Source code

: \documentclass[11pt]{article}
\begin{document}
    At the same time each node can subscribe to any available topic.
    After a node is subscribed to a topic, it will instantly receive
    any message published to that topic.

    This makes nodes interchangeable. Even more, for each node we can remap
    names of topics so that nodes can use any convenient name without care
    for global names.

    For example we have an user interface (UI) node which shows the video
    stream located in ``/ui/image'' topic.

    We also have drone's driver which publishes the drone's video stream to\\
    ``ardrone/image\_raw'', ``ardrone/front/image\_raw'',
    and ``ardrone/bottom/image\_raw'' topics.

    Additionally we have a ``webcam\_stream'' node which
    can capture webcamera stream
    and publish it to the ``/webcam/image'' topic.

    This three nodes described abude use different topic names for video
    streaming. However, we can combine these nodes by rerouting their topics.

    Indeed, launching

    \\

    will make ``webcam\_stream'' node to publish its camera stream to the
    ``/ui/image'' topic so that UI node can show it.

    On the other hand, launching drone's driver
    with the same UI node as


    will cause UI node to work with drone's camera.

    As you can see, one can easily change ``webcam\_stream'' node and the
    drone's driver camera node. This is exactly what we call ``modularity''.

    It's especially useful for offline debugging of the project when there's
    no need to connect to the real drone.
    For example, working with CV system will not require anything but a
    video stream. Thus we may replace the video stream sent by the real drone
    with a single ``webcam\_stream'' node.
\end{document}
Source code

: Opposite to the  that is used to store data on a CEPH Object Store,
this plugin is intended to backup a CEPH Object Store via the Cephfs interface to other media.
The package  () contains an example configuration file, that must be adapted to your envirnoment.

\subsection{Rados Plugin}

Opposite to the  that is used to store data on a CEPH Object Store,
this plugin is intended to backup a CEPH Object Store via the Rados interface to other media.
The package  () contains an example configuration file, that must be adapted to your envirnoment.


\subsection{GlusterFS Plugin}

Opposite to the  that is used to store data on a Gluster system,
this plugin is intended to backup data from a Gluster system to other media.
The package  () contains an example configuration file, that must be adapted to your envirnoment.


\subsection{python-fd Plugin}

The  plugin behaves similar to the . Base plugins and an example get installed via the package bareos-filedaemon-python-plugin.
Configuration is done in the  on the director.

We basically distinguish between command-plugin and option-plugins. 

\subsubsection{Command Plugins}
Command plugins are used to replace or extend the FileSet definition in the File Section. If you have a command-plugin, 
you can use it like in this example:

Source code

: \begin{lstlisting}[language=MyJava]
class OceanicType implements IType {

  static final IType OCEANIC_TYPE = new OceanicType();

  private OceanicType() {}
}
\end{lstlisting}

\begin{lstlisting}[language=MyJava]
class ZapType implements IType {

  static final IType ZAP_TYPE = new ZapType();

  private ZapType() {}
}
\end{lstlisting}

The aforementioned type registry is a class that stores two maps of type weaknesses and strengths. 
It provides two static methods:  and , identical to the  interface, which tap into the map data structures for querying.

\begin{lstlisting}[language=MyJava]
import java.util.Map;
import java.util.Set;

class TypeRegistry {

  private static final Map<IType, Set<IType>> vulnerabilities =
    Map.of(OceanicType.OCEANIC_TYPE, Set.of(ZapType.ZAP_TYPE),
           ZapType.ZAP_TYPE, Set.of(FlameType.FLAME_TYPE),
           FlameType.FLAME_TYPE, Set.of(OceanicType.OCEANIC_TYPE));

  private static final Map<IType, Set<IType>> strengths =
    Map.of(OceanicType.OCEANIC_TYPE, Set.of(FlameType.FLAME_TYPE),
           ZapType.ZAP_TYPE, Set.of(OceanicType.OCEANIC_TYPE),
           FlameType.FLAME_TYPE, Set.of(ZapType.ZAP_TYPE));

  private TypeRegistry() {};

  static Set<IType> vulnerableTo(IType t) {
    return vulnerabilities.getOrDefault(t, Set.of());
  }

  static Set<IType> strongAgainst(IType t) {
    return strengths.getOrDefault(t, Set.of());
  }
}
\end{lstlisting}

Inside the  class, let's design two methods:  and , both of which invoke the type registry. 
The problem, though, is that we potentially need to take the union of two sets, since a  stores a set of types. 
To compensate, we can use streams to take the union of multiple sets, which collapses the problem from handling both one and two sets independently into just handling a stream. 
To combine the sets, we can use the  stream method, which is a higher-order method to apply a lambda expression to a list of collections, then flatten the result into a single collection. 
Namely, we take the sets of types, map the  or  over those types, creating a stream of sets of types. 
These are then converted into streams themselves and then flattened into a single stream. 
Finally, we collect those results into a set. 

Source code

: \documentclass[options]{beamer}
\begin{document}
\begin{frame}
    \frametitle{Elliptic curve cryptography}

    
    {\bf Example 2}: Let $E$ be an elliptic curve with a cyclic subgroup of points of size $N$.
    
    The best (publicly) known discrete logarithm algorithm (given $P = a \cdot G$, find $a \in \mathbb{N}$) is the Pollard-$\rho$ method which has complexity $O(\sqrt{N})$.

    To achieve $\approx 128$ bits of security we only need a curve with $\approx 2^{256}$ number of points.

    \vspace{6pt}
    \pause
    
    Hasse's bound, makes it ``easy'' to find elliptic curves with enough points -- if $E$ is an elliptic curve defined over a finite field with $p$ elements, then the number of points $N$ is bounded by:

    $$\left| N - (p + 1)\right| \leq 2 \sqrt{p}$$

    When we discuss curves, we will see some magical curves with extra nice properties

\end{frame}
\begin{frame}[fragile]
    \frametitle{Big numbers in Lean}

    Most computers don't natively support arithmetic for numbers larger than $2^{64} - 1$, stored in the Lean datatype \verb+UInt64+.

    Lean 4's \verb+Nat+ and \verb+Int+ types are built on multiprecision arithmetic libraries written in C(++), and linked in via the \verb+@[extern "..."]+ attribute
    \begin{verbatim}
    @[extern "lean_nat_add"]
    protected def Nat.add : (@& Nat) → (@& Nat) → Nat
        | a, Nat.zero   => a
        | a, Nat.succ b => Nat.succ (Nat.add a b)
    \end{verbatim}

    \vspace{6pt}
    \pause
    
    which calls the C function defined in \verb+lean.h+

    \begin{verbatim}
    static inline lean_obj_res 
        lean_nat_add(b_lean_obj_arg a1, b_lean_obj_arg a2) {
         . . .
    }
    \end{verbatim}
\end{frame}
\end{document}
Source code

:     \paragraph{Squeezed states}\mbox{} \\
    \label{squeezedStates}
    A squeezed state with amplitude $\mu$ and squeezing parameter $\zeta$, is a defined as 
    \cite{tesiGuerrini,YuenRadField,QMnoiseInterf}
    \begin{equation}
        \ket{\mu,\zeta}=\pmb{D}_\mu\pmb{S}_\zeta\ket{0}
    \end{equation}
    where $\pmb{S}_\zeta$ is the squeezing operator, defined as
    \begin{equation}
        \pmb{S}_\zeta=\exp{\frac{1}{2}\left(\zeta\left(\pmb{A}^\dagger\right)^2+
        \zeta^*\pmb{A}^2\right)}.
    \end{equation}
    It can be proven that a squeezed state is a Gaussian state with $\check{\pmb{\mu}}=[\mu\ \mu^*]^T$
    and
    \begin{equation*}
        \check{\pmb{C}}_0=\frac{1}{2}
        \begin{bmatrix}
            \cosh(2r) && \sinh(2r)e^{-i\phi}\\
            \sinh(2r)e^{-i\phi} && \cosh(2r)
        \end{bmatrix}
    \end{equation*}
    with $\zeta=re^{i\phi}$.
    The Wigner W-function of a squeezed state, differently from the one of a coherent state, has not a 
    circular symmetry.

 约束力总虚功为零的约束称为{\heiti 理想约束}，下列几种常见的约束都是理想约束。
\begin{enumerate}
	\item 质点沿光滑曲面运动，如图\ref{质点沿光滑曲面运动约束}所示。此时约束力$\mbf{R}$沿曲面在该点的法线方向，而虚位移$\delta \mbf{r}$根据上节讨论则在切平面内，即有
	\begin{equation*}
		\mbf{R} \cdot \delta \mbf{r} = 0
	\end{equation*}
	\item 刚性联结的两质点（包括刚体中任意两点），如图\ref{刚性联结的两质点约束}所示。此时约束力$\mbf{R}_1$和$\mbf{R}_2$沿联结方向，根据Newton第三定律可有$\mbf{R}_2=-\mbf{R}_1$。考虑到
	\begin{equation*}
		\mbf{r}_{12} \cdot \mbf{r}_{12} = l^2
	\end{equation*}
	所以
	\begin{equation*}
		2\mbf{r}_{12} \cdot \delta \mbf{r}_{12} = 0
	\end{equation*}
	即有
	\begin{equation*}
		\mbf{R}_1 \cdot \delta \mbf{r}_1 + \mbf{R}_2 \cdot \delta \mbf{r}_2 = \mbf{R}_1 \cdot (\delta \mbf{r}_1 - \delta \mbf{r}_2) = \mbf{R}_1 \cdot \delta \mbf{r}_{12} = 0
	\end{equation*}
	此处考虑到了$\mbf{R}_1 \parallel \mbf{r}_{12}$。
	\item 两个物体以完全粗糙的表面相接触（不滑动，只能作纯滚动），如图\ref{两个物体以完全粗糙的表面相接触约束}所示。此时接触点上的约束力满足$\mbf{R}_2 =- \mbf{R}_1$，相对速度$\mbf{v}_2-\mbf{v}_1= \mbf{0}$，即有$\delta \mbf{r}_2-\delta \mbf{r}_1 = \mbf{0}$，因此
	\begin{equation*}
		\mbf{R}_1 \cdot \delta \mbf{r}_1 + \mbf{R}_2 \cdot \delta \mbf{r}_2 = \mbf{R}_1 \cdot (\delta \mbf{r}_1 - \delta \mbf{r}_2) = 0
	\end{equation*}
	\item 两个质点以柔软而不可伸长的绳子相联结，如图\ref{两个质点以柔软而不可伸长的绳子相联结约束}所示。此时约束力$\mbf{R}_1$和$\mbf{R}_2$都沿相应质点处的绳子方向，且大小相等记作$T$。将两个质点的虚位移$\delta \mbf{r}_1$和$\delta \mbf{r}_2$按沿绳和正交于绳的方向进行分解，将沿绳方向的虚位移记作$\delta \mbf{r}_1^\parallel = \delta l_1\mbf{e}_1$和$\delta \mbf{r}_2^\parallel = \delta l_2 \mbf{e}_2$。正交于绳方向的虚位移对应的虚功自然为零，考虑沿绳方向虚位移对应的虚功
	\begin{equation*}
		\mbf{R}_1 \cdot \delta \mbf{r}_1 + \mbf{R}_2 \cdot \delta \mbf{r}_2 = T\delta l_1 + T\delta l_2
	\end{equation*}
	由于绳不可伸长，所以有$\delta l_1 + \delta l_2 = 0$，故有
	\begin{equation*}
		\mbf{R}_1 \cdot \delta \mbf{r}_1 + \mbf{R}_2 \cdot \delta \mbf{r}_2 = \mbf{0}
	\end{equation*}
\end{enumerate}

◇ ◇ ◇ ◇ ◇ ◇ ◇

§ What to do: Using the records above, report the count of lines holding "same" and nothing else.

§ Your solution: 2